Your task: Please start at the first line of the records beneath and quote each line exactly, ending with the line containing "It operates on".

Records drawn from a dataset
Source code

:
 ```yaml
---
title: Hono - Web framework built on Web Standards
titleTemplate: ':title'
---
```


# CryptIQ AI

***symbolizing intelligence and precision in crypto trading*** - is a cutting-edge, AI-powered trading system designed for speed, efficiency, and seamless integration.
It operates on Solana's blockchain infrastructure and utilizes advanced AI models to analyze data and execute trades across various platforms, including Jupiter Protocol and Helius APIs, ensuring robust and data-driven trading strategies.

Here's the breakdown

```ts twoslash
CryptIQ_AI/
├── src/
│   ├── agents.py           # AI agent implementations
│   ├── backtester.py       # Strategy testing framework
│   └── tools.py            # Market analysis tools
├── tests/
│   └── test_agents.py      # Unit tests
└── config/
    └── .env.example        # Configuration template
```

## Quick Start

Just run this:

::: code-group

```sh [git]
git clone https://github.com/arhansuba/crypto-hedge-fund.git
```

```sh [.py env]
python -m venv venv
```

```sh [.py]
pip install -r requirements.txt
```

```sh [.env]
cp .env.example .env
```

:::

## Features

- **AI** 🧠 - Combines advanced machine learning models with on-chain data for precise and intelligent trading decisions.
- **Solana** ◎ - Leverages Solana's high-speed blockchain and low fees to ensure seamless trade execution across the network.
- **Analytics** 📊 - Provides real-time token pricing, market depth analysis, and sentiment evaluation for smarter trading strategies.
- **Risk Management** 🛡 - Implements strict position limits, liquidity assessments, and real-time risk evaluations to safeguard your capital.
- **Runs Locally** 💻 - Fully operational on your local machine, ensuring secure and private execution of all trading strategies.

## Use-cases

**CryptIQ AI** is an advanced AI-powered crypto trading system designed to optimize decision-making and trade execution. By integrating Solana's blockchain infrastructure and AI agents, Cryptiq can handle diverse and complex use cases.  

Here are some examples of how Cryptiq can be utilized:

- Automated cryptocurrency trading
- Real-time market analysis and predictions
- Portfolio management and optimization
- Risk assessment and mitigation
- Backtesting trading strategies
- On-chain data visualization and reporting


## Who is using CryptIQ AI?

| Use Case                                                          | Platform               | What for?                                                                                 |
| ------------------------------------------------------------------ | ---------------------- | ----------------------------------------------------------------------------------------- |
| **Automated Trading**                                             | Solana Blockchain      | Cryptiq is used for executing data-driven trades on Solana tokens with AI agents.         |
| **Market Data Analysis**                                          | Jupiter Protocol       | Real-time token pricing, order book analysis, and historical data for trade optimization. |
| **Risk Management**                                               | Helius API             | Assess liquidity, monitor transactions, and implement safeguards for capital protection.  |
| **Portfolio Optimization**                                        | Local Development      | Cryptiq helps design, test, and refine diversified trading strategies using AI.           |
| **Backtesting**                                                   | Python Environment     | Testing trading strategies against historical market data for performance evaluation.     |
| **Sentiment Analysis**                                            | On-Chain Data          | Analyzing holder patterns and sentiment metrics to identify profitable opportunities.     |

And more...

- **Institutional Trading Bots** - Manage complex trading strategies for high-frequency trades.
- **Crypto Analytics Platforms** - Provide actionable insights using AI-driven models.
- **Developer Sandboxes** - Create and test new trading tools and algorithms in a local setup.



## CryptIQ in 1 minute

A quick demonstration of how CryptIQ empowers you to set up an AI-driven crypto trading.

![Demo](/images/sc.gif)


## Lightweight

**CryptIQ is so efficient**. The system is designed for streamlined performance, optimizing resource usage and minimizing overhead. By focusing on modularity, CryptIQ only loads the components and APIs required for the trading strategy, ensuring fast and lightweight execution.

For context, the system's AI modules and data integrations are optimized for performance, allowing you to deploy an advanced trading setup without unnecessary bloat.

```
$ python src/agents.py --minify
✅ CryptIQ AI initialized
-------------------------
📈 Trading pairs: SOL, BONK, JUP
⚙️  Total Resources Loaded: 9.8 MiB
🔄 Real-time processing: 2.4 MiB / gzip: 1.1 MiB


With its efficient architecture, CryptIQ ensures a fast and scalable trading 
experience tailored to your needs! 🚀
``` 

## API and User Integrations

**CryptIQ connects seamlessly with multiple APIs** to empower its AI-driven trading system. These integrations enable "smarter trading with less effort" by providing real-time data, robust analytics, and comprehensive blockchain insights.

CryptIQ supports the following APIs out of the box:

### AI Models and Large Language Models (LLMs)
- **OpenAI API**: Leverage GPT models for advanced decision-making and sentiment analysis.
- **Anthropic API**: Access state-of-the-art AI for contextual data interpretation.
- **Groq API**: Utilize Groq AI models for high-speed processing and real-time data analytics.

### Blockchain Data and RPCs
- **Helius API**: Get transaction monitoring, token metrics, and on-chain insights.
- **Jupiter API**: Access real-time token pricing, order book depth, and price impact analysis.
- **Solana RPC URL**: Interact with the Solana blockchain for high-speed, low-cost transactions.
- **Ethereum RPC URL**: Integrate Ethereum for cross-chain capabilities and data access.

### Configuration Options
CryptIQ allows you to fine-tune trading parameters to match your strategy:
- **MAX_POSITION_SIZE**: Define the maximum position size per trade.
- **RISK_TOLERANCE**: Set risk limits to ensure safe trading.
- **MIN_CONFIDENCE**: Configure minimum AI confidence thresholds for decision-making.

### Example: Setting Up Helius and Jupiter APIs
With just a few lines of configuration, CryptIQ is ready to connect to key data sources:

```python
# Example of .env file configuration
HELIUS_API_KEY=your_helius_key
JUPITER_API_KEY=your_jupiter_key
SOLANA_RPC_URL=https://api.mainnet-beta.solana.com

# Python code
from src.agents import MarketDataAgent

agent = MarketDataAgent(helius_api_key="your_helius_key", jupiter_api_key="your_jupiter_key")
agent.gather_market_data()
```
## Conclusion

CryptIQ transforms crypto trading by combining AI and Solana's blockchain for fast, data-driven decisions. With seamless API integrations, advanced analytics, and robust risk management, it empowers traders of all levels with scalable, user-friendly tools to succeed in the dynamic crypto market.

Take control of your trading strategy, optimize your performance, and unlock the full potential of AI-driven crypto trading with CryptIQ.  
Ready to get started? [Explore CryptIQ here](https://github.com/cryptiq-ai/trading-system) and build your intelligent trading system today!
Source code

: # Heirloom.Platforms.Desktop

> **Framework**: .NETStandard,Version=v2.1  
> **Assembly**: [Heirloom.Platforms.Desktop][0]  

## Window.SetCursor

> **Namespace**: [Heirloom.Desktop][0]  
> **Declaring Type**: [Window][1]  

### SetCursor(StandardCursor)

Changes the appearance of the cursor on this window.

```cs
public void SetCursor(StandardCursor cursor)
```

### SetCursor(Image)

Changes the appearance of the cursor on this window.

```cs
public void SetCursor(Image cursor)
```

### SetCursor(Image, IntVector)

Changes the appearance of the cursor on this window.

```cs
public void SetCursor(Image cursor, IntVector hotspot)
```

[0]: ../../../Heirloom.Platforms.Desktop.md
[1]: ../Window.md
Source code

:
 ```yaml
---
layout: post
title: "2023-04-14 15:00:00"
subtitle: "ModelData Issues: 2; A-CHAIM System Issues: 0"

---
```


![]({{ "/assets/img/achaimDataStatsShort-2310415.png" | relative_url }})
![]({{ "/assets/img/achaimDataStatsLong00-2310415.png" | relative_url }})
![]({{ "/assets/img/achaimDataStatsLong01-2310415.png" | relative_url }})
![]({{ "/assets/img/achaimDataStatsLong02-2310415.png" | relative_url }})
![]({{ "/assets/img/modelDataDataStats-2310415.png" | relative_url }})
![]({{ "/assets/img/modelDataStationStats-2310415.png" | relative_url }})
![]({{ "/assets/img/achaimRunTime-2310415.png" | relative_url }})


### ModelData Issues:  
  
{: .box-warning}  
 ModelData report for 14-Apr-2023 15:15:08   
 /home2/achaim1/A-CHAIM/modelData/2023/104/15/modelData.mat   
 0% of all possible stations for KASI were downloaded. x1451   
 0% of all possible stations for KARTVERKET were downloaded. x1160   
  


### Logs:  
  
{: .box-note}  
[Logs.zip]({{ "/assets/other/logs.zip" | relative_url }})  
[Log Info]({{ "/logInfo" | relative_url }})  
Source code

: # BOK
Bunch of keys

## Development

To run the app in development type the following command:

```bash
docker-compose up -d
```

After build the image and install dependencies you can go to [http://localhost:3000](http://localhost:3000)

Answer to this exercise:
Source code

:
 ```yaml
---
title: Hono - Web framework built on Web Standards
titleTemplate: ':title'
---
```


# CryptIQ AI

***symbolizing intelligence and precision in crypto trading*** - is a cutting-edge, AI-powered trading system designed for speed, efficiency, and seamless integration.
It operates on Solana's blockchain infrastructure and utilizes advanced AI models to analyze data and execute trades across various platforms, including Jupiter Protocol and Helius APIs, ensuring robust and data-driven trading strategies.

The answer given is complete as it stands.